US Geological Survey
Impacts of Migratory Sandhill Cranes (Grus canadensis) on Microbial Water Quality in the Central Platte River, Nebraska, USA
Date of this Version
Published in Water Air Soil Pollut (2013) 224:1576. DOI:10.1007/s11270-013-1576-3
Wild birds have been shown to be significant sources of numerous types of pathogens that are relevant to humans and agriculture. The presence of large numbers of migratory birds in such a sensitive and important ecosystem as the Platte River in central Nebraska, USA, could potentially serve a significant source of birdderived pathogens in the water/sediment and riverine environment. In 2009 and 2010, a study was completed to investigate the potential water-quality impacts of Sandhill Cranes and Snow Geese on the microbial water quality of the central Platte River during their spring migration period.
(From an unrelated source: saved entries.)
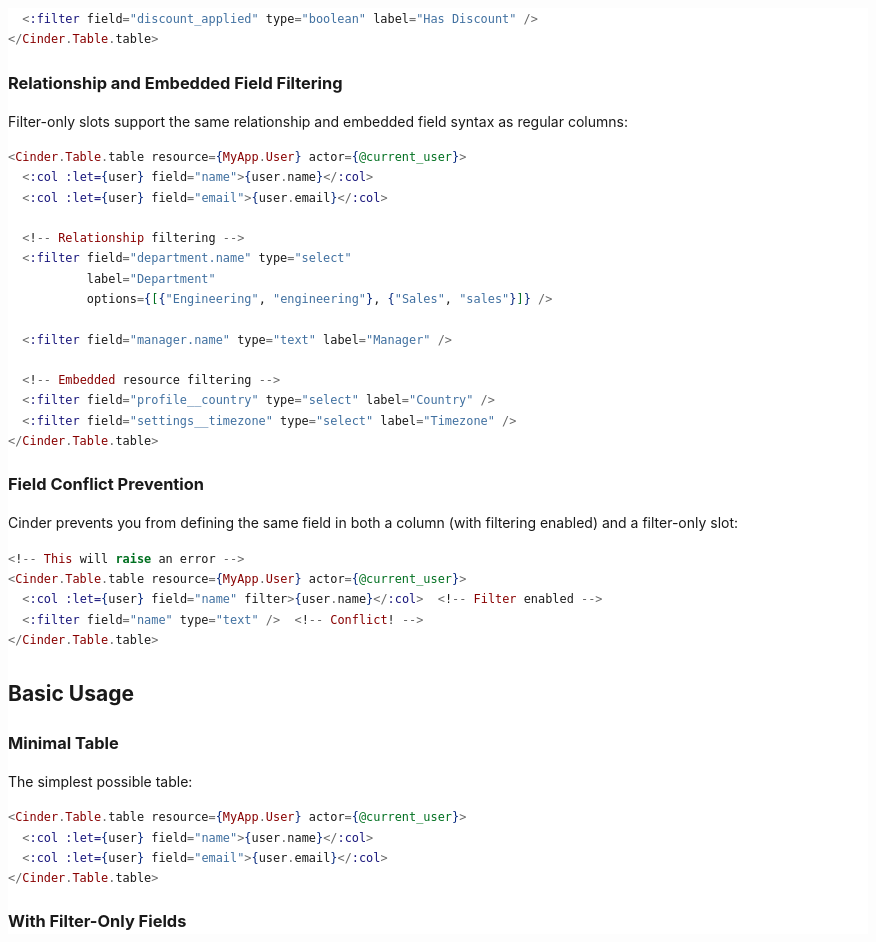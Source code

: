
 ```elixir
  <:filter field="discount_applied" type="boolean" label="Has Discount" />
</Cinder.Table.table>
```

### Relationship and Embedded Field Filtering

Filter-only slots support the same relationship and embedded field syntax as regular columns:

```elixir
<Cinder.Table.table resource={MyApp.User} actor={@current_user}>
  <:col :let={user} field="name">{user.name}</:col>
  <:col :let={user} field="email">{user.email}</:col>

  <!-- Relationship filtering -->
  <:filter field="department.name" type="select"
           label="Department"
           options={[{"Engineering", "engineering"}, {"Sales", "sales"}]} />

  <:filter field="manager.name" type="text" label="Manager" />

  <!-- Embedded resource filtering -->
  <:filter field="profile__country" type="select" label="Country" />
  <:filter field="settings__timezone" type="select" label="Timezone" />
</Cinder.Table.table>
```

### Field Conflict Prevention

Cinder prevents you from defining the same field in both a column (with filtering enabled) and a filter-only slot:

```elixir
<!-- This will raise an error -->
<Cinder.Table.table resource={MyApp.User} actor={@current_user}>
  <:col :let={user} field="name" filter>{user.name}</:col>  <!-- Filter enabled -->
  <:filter field="name" type="text" />  <!-- Conflict! -->
</Cinder.Table.table>
```

## Basic Usage

### Minimal Table

The simplest possible table:

```elixir
<Cinder.Table.table resource={MyApp.User} actor={@current_user}>
  <:col :let={user} field="name">{user.name}</:col>
  <:col :let={user} field="email">{user.email}</:col>
</Cinder.Table.table>
```

### With Filter-Only Fields
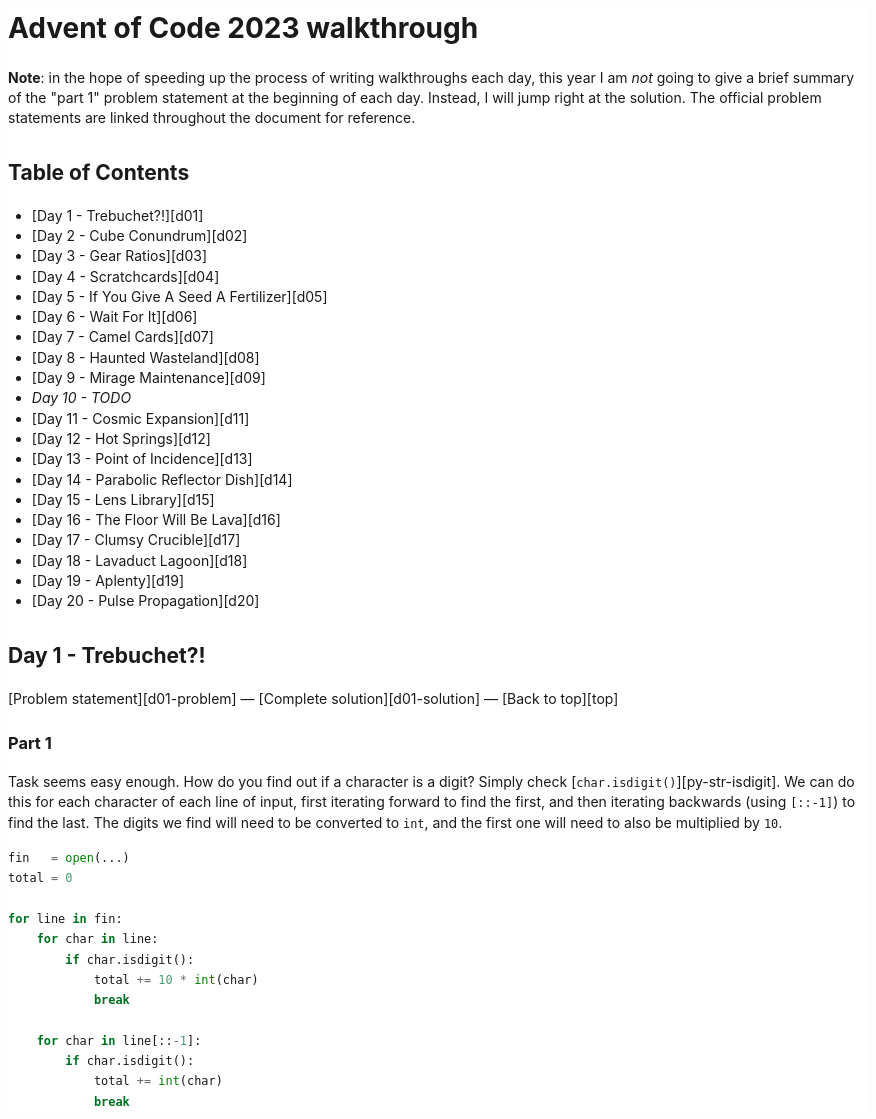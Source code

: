 Advent of Code 2023 walkthrough
===============================

**Note**: in the hope of speeding up the process of writing walkthroughs each
day, this year I am *not* going to give a brief summary of the "part 1" problem
statement at the beginning of each day. Instead, I will jump right at the
solution. The official problem statements are linked throughout the document for
reference.

Table of Contents
-----------------

- [Day 1 - Trebuchet?!][d01]
- [Day 2 - Cube Conundrum][d02]
- [Day 3 - Gear Ratios][d03]
- [Day 4 - Scratchcards][d04]
- [Day 5 - If You Give A Seed A Fertilizer][d05]
- [Day 6 - Wait For It][d06]
- [Day 7 - Camel Cards][d07]
- [Day 8 - Haunted Wasteland][d08]
- [Day 9 - Mirage Maintenance][d09]
- *Day 10 - TODO*
- [Day 11 - Cosmic Expansion][d11]
- [Day 12 - Hot Springs][d12]
- [Day 13 - Point of Incidence][d13]
- [Day 14 - Parabolic Reflector Dish][d14]
- [Day 15 - Lens Library][d15]
- [Day 16 - The Floor Will Be Lava][d16]
- [Day 17 - Clumsy Crucible][d17]
- [Day 18 - Lavaduct Lagoon][d18]
- [Day 19 - Aplenty][d19]
- [Day 20 - Pulse Propagation][d20]



Day 1 - Trebuchet?!
-------------------

[Problem statement][d01-problem] — [Complete solution][d01-solution] — [Back to top][top]

### Part 1

Task seems easy enough. How do you find out if a character is a digit? Simply
check [`char.isdigit()`][py-str-isdigit]. We can do this for each character of
each line of input, first iterating forward to find the first, and then
iterating backwards (using `[::-1]`) to find the last. The digits we find will
need to be converted to `int`, and the first one will need to also be multiplied
by `10`.

```python
fin   = open(...)
total = 0

for line in fin:
    for char in line:
        if char.isdigit():
            total += 10 * int(char)
            break

    for char in line[::-1]:
        if char.isdigit():
            total += int(char)
            break
```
Fecal material, river-bottom sediment, and water samples were collected from January through May of each year during the spring migration season of Sandhill Cranes in the Central Flyway of NorthAmerica. Results indicate that several types of fecal indicator bacteria and from a range of viral, protozoan, and bacterial pathogens, Campylobacter jejuni were present in Sandhill Crane excreta, and at significantly higher frequency and densities in water and sediments when the Sandhill Cranes were present, particularly during evening roosts within the Platte River environment. Therefore, further investigation of the health significance of avian pathogens is warranted for the Platte River in Central Nebraska during migration of Sandhill Cranes and other waterfowl.